En Apure nuestro ejército se muestra impotente para defender nuestra soberanía territorial ante organizaciones guerrilleras que están demostrando estar mejor armadas y mejor adiestradas para el combate. Produce dolor esa masacre, independientemente de la posición política que uno tenga, esos soldados muertos y secuestrados son nuestros, son jóvenes que están luchando por nosotros en una desigual y turbia guerra de fronteras donde lo único claro es que las víctimas son muchachos inocentes.
Duele a quienes apostamos nuestra vida a la legalidad republicana que el Estado haya perdido el monopolio de la violencia y en las cárceles gobiernen los pranes, en las zonas populares manden bandas delictivas, ejemplo siniestro de esta realidad son el Coqui en la Cota 905 y el Willy en Petare, como igual sucede a diferentes escalas en las principales ciudades del país, como pasa también en las zonas fronterizas donde el paso migratorio es controlado por grupos de personas con poder extraterritorial.
Esta anarquía, este desamparo civil, esta miseria mutada en carencia absoluta de comida, libertad y legalidad, nos ha inmerso como país en un sótano civilizatorio donde la ley ha sido suplantada por los caprichos de los distintos clanes que basan su fuerza en la capacidad de fuego de su armamento y en la disposición que tengan para usarlo.
Duele este cabotaje por nuestras ciudades y campos, duele este peregrinar por los retos de un país que una vez fue referencia de prosperidad económica y funcionamiento democrático, duele este viaje de hoy por las ruinas de una nación víctima de su ingenuidad y el vicio circular de no lograr entenderse en las cosas esenciales
Si hacemos el recorrido por nuestras universidades, partiendo desde cuando fuimos estudiantes y le poníamos alas a nuestros proyectos de vida, un ramalazo de angustia lacerante nos hunde en la amargura de la impotencia.
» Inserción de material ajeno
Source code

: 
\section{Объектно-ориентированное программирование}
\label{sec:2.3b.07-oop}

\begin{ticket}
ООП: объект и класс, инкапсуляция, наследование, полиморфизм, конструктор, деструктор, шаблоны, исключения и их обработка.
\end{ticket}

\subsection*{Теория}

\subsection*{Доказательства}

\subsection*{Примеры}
Ver todas y cada una de nuestras casas de estudios convertidas en detritus urbano es algo que nos derrota como hijos del conocimiento y las ideas. Y al transformarse en desastre físico, las universidades mueren también como reducto de la esperanza y el progreso, clavando en nuestras almas un puñal de vitriolo que corroe nuestros sentimientos de piedad y deja libre a los lobos de la ira.
Lo anterior evidencia que desde la violencia institucional que legítimamente deben ejercer la Fuerza Armada y las policías del país, hasta las fuerzas del intelecto representada por la academia y las Universidades han sido arrasadas absolutamente por las fuerzas del mal que representa el oficialismo de la dictadura venezolana. Nada bueno en este país ha logrado sobrevivir moral, institucional o económicamente ante tan ignominioso ataque. Sólo la gente de buena voluntad, que es una inmensa mayoría de nuestra población, espera el momento de la reconquista de la libertad y de la reconstrucción de un país que tiene lo necesario para ello.
En nombre del humanismo que sembró en nuestros corazones la democracia, la universidad y el ejerció de ciudadanos libres, nos toca recomponer nuestro espíritu de sobrevivencia y desde los rescoldos de la precariedad republicana que nos queda, alzar vuelo hacia la reconquista de la Venezuela que fuimos. Lo primero es conformar la unidad integral de las fuerzas democráticas, eliminando de nuestro vocabulario las etiquetas infamantes y abriendo espacios amigables para todos quienes amen al país desde la humildad, el sacrificio y la voluntad de luchar por la libertad sin hacer cálculos personales o grupales.